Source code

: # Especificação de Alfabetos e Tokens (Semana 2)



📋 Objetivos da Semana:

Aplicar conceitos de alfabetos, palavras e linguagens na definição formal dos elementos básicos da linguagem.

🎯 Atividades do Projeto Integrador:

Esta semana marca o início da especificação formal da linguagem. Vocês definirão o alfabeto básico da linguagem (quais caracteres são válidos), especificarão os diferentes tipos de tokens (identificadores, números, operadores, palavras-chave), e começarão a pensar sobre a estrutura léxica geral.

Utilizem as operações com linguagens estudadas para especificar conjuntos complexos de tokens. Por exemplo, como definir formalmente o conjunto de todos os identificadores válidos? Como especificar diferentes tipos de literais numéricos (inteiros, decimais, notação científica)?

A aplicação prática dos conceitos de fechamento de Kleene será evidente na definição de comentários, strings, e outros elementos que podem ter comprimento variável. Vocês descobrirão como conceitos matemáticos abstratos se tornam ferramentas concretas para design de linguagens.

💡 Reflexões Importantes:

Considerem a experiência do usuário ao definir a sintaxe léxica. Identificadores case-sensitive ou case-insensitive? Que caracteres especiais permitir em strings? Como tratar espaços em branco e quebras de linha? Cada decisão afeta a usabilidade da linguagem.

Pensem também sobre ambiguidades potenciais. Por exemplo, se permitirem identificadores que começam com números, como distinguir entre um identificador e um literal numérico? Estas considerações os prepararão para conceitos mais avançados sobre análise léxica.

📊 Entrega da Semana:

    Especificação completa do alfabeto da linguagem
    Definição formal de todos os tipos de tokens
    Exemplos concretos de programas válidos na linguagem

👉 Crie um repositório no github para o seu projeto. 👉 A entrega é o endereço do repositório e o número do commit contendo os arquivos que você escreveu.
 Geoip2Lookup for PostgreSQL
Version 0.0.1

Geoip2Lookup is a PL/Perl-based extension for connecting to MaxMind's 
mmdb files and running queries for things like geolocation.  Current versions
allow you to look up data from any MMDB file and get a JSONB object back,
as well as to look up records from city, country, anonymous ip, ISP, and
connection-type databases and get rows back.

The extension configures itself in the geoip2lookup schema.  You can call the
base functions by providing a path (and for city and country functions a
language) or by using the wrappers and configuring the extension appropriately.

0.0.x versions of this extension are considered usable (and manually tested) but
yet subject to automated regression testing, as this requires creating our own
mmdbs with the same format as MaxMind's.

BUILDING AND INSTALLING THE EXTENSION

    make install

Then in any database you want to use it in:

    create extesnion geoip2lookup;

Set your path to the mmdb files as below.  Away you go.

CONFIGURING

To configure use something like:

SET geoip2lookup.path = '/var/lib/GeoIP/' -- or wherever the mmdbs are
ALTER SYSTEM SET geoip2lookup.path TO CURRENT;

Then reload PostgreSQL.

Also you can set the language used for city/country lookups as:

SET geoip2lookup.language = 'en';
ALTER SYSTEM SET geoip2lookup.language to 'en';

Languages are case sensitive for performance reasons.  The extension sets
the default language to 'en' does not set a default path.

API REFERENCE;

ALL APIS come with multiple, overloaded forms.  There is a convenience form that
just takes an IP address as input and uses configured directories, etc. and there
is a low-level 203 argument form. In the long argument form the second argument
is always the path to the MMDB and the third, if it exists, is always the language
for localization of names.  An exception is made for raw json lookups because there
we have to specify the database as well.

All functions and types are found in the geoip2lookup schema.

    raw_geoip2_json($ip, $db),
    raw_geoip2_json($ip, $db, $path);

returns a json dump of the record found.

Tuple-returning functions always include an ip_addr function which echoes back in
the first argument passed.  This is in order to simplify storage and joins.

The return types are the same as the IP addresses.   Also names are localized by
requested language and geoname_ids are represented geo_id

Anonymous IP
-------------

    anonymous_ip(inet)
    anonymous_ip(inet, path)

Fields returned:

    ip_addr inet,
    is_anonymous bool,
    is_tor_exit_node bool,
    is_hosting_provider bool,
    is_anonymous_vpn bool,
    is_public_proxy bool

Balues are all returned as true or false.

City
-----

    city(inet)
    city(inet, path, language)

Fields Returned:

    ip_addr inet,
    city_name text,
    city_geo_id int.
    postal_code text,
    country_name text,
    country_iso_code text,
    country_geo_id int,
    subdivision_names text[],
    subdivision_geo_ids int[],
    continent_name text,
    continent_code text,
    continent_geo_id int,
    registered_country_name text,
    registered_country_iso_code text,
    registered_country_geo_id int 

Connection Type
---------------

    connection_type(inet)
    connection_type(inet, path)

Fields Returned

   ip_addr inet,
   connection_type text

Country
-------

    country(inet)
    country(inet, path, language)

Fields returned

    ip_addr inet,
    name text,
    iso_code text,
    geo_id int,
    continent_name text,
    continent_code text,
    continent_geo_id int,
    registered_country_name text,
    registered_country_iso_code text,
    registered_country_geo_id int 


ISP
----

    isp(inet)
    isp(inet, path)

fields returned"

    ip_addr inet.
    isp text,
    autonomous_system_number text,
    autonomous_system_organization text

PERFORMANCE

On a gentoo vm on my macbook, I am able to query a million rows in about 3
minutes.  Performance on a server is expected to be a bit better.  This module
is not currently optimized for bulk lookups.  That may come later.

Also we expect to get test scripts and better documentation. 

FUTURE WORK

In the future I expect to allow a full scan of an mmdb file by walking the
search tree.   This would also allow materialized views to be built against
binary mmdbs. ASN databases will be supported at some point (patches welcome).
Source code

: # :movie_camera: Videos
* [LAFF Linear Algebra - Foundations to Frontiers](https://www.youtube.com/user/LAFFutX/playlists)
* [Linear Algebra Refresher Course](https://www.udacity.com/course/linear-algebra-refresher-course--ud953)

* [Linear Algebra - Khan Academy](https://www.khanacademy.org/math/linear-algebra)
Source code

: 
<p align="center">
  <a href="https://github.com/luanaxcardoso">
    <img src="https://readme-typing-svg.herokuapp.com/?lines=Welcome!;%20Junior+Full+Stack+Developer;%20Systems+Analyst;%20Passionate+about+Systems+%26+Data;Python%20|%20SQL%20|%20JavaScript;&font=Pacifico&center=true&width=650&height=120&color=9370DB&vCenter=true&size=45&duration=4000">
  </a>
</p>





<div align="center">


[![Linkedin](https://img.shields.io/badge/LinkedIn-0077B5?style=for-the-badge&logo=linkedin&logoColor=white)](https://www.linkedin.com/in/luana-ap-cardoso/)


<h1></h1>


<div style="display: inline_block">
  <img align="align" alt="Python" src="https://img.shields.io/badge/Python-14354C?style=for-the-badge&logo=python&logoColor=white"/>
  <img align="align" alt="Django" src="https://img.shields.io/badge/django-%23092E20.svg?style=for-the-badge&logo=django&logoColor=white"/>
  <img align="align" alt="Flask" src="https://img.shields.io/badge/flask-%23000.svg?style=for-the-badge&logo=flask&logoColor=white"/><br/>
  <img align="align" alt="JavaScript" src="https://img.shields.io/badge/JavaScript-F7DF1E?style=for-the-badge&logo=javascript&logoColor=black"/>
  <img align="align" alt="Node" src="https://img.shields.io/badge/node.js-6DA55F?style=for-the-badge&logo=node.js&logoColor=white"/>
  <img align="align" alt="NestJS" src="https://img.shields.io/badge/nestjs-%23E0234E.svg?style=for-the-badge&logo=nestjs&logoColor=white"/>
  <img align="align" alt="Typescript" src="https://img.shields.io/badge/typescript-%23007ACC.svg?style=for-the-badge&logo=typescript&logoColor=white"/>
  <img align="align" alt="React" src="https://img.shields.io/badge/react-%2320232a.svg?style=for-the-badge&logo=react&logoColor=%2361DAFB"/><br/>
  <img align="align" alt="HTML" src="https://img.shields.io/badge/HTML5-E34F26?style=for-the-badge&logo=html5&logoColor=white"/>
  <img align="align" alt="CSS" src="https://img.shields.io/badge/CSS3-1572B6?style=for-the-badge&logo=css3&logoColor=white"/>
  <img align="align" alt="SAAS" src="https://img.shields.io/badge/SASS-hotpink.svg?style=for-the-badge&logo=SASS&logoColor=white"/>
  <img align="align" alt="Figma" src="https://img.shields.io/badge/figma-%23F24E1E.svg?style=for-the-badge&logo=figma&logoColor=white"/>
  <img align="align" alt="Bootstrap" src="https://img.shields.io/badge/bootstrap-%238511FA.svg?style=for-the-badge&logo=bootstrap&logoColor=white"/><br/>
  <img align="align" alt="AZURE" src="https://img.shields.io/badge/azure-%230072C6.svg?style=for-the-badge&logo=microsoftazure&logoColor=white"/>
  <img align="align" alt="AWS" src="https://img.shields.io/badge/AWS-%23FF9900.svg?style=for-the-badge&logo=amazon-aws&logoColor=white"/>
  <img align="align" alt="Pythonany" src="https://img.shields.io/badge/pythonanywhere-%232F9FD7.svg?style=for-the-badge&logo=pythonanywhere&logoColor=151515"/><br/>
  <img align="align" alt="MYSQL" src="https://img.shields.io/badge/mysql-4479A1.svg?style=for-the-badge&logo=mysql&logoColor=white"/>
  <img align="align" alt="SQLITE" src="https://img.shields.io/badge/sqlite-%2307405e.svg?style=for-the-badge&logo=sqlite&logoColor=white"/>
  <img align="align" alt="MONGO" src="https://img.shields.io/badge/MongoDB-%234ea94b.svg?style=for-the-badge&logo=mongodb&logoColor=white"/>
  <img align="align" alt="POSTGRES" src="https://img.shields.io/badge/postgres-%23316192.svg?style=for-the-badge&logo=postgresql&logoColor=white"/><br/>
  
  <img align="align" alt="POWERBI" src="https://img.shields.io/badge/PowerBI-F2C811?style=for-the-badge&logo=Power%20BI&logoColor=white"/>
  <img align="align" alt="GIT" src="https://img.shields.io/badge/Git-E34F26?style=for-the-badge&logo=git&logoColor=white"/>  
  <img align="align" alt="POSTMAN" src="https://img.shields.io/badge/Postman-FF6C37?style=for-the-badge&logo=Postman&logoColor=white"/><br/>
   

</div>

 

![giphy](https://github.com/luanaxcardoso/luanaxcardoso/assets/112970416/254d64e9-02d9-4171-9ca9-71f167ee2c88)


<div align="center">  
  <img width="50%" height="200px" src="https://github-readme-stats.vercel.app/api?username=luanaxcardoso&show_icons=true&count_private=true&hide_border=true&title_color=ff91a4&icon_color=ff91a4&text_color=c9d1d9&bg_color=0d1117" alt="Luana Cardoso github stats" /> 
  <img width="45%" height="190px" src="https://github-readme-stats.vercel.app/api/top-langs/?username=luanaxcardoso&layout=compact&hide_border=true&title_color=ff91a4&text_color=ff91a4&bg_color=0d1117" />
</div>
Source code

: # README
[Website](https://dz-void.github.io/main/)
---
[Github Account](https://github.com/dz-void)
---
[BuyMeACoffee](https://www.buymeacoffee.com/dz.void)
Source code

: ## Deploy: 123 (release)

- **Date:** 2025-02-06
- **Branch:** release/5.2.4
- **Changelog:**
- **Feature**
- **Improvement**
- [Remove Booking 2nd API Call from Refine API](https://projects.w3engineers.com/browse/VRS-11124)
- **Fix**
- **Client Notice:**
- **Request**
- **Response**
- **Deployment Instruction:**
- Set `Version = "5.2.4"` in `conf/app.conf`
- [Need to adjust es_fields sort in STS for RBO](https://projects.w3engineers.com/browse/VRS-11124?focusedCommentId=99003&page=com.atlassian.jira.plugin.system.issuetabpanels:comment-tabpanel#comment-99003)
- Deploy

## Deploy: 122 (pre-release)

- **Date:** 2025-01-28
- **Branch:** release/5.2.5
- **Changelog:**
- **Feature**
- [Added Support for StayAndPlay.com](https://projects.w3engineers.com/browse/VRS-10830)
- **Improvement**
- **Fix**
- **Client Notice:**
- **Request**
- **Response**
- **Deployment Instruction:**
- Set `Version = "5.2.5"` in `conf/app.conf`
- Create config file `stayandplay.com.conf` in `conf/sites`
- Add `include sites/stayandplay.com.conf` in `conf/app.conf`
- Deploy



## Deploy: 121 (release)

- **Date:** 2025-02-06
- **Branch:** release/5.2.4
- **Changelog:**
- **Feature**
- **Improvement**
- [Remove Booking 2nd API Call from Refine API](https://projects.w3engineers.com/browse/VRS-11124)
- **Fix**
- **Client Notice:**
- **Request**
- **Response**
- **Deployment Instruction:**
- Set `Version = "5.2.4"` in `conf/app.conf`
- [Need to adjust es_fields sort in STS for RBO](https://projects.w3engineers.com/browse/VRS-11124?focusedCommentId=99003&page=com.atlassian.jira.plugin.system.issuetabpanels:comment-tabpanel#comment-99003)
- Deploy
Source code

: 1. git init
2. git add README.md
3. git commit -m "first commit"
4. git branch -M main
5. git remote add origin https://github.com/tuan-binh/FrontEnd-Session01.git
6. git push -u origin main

━━━━━━━━━━

* _Your goal_
Your answer should hold only the lines from the one with "3. git commit" through the end of the listing above, both ends included, written out exactly.

* _Task solution_
3. git commit -m "first commit"
4. git branch -M main
5. git remote add origin https://github.com/tuan-binh/FrontEnd-Session01.git
6. git push -u origin main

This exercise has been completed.